Sunday, July 29, 2012

Broken Bikes

I often talk about how experience is the most important thing ever for self-direction. To take it a little out of the realm of theory, I want to share a recent experience that I think will help me down the line.

Last Friday was supposed to be a pretty exciting day. Right after work I was going to be doing a huge bike ride, followed by a Blues dance at 8. Given the rest of the week being bad for various reasons, I was seriously looking forward to everything.


I got out of work and immediately biked over the meeting point. six of my other friends were there, and we set off with everybody else. Then, about ten minutes after we start, my front brake snaps. I immediately pull off the street and get down to fix it.


One problem: I don't know anything about bikes. I can change a tire and unjam a gear, but that's about it. I spend two hours staring and tinkering with the bike, trying to figure out what the heck is going on. To make matters worse the only tool I have is a wrench. Oh, and my false tooth falls out halfway through. That hurts a bit.
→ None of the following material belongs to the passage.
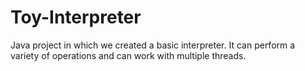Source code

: # Toy-Interpreter
 Java project in which we created a basic interpreter. It can perform a variety of operations and can work with multiple threads.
After finally working out how to fix the bike, I manage to get the brakes half working. I need special tools or two extra people in order to get them proper. It's already 8:00 now and I'm missing the dance. I try to find it, but because I'm far from the biking stop point I'm a little lost. I get more lost trying to find it, and by 8:30 I give up and bike back to the city.


Okay, so what does this have to do with experience? The lessons I'm learning from this are:


1) If you're not prepared everything can change from "awesome" to "terrible" in the span of a few seconds, and 
2) How to fix a brake.


The second lesson is a little more immediately useful. Hey, it's a new skill. Friday was incredibly frustrating and stressful, but that's in the past now. If the same thing happens in the future, I'll be prepared to handle it. It's also now a lot more obvious to me that I need to know my bike inside and out, so that a similar problem doesn't floor me either.


The first lesson, though, is gonna take a little longer to internalize. I didn't even realize the brakes could snap like that. How do I prepare for the unknown? I think a better thing to take away is that even if things spiral out like this, it's always recoverable. It could take a few hours to get back on track, but at least I will get back on track, and I'll learn something out of it.


If you asked me before the ride "hey, do you want your brakes to snap and you learn how to fix them", I would say "hell no". If you asked me now "hey, do you want to have it so your brakes never snapped and you never learned how to fix them", I'd probably say "no" again, although I don't know how I'd handle the temptation.  I think that's a really interesting comment on how we make choices: even if we know something is better for us in the long run, and we'll be glad it happened once its over, we'll still refuse to choose it.